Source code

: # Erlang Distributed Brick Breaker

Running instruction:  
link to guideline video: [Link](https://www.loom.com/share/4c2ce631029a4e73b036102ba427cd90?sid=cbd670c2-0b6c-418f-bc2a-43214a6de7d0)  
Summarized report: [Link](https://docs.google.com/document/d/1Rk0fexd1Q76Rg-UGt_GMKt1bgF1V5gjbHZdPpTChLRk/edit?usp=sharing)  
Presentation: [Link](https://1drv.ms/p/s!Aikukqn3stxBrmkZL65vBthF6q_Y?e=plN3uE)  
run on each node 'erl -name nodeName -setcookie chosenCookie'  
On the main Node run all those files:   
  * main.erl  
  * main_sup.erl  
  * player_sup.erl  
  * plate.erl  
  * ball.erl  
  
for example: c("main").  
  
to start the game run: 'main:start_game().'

* [What you have to do]: All lines from the one with "Distributed Brick Breaker" to the end of the listing are to be printed exactly as given, both ends included.

* [Solution to this task]:
: # Erlang Distributed Brick Breaker

Running instruction:  
link to guideline video: [Link](https://www.loom.com/share/4c2ce631029a4e73b036102ba427cd90?sid=cbd670c2-0b6c-418f-bc2a-43214a6de7d0)  
Summarized report: [Link](https://docs.google.com/document/d/1Rk0fexd1Q76Rg-UGt_GMKt1bgF1V5gjbHZdPpTChLRk/edit?usp=sharing)  
Presentation: [Link](https://1drv.ms/p/s!Aikukqn3stxBrmkZL65vBthF6q_Y?e=plN3uE)  
run on each node 'erl -name nodeName -setcookie chosenCookie'  
On the main Node run all those files:   
  * main.erl  
  * main_sup.erl  
  * player_sup.erl  
  * plate.erl  
  * ball.erl  
  
for example: c("main").  
  
to start the game run: 'main:start_game().'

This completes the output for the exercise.